**Task to complete:**
If a line in the records below holds the word "dades", copy it.

**Data:**

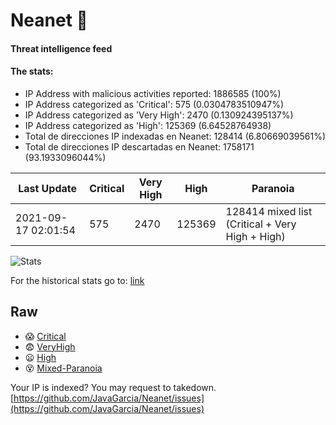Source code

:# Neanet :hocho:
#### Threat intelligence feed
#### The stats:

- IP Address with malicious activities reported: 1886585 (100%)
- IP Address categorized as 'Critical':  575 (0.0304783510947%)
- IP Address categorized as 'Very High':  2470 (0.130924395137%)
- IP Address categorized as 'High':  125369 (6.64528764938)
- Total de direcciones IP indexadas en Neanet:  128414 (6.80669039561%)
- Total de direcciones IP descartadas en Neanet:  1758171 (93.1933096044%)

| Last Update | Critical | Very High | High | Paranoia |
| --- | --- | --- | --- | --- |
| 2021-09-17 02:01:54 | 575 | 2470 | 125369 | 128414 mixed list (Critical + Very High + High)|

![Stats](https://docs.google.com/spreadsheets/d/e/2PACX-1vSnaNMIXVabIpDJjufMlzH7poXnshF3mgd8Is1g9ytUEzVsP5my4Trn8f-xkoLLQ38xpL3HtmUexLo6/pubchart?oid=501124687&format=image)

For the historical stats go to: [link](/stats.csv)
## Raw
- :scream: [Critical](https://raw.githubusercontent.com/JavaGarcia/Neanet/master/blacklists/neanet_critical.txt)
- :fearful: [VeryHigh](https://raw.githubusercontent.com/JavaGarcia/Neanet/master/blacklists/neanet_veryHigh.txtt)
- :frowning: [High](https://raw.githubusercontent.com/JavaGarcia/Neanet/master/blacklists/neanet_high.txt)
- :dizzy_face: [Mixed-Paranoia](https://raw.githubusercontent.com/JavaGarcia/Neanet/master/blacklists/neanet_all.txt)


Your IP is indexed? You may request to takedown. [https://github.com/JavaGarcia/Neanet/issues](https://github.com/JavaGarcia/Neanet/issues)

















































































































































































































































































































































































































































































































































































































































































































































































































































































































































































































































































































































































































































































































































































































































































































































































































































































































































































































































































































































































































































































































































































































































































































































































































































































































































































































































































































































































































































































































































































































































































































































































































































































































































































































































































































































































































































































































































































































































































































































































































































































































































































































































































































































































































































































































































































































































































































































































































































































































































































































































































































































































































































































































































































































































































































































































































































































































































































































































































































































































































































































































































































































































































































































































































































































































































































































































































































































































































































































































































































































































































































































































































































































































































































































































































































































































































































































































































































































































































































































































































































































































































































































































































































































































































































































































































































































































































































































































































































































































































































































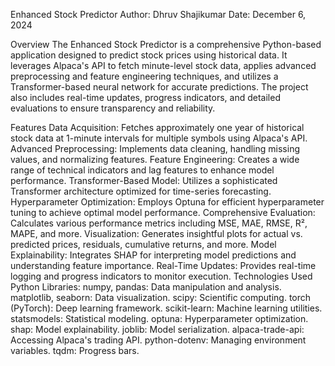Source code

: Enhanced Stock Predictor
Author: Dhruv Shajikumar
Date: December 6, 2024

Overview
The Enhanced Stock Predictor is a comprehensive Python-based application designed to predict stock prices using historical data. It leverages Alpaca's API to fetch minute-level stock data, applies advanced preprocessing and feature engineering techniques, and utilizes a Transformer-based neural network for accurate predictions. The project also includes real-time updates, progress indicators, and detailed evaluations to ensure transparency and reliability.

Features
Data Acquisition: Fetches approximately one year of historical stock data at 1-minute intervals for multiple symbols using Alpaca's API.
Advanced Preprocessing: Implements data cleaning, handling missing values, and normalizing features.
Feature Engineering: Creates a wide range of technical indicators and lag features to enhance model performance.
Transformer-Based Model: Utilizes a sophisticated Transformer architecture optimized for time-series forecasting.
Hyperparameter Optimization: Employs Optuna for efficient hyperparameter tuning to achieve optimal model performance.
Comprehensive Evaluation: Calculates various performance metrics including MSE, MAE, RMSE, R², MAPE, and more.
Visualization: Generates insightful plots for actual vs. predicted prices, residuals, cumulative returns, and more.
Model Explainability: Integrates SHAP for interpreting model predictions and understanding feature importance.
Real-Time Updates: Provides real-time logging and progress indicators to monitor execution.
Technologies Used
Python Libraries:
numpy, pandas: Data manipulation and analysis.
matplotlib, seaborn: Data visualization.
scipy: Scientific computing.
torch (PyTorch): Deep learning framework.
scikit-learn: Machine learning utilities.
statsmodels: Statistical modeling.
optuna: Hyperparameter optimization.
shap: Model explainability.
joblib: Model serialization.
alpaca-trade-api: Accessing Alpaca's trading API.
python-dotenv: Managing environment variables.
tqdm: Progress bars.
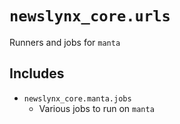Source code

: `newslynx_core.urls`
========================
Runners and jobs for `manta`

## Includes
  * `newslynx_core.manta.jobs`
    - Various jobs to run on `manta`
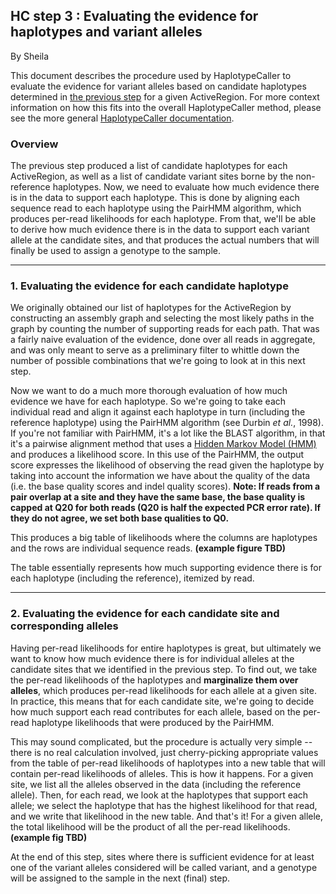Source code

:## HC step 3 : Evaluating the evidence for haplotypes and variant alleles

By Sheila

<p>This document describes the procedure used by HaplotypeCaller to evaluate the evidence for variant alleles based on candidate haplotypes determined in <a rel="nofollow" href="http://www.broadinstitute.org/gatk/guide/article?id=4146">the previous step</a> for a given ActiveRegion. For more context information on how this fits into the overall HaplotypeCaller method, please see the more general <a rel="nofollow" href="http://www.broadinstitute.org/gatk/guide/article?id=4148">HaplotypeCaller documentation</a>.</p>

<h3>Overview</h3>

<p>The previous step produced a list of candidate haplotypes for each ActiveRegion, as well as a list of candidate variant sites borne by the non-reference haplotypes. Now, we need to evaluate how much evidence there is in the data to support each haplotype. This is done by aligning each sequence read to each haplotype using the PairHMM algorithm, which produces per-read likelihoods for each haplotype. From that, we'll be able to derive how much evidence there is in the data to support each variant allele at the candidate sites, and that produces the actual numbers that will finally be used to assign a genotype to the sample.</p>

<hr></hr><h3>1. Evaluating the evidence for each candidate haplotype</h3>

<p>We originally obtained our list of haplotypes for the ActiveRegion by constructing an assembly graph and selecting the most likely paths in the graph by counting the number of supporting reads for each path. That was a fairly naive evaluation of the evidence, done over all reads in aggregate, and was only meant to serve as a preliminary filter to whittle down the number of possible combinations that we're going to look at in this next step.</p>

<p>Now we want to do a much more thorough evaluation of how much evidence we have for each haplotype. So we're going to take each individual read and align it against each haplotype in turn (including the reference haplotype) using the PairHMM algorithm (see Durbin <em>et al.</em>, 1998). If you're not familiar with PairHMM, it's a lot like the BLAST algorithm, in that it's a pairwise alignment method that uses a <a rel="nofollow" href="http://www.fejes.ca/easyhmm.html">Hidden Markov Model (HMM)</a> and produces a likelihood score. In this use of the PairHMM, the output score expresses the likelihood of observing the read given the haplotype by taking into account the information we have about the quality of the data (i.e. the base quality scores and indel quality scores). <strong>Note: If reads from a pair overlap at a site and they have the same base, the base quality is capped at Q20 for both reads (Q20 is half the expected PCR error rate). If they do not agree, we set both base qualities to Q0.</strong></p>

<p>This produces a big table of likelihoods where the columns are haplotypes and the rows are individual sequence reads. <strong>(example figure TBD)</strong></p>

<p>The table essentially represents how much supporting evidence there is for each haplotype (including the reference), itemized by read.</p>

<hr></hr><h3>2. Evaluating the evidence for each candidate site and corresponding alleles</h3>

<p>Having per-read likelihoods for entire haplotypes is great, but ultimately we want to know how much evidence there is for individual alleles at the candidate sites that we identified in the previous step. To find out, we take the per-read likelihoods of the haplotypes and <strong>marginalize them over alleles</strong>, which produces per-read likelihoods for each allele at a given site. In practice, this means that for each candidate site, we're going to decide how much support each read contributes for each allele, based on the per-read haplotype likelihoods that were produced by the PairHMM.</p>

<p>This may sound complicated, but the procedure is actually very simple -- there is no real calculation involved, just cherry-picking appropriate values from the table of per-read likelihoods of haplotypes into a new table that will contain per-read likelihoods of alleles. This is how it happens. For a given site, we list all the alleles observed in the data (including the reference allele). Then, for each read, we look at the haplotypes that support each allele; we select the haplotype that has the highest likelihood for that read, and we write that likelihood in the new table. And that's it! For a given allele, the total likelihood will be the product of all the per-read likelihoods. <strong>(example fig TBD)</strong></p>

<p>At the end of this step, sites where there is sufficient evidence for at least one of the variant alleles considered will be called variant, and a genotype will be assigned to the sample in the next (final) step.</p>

---

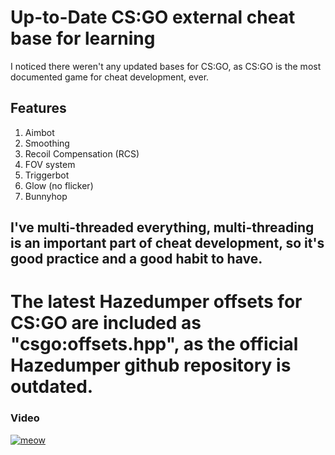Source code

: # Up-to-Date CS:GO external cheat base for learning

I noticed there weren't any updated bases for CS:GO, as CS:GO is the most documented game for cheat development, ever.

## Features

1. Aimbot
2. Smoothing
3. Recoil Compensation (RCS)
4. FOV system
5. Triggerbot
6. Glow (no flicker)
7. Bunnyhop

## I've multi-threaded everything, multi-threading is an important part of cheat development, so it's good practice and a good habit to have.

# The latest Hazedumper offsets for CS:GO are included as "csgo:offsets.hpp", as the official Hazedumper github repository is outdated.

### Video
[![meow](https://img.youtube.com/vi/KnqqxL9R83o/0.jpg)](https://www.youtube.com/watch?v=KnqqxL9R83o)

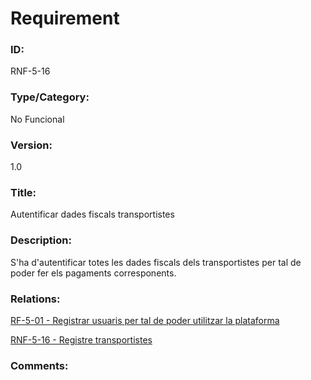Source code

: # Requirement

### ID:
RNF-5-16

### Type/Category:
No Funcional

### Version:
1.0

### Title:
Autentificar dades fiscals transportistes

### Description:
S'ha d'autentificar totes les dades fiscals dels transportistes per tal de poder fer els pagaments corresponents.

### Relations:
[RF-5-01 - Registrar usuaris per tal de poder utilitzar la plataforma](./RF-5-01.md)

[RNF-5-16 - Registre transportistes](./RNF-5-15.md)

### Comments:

**Output of the task:**
Autentificar dades fiscals transportistes
S'ha d'autentificar totes les dades fiscals dels transportistes per tal de poder fer els pagaments corresponents.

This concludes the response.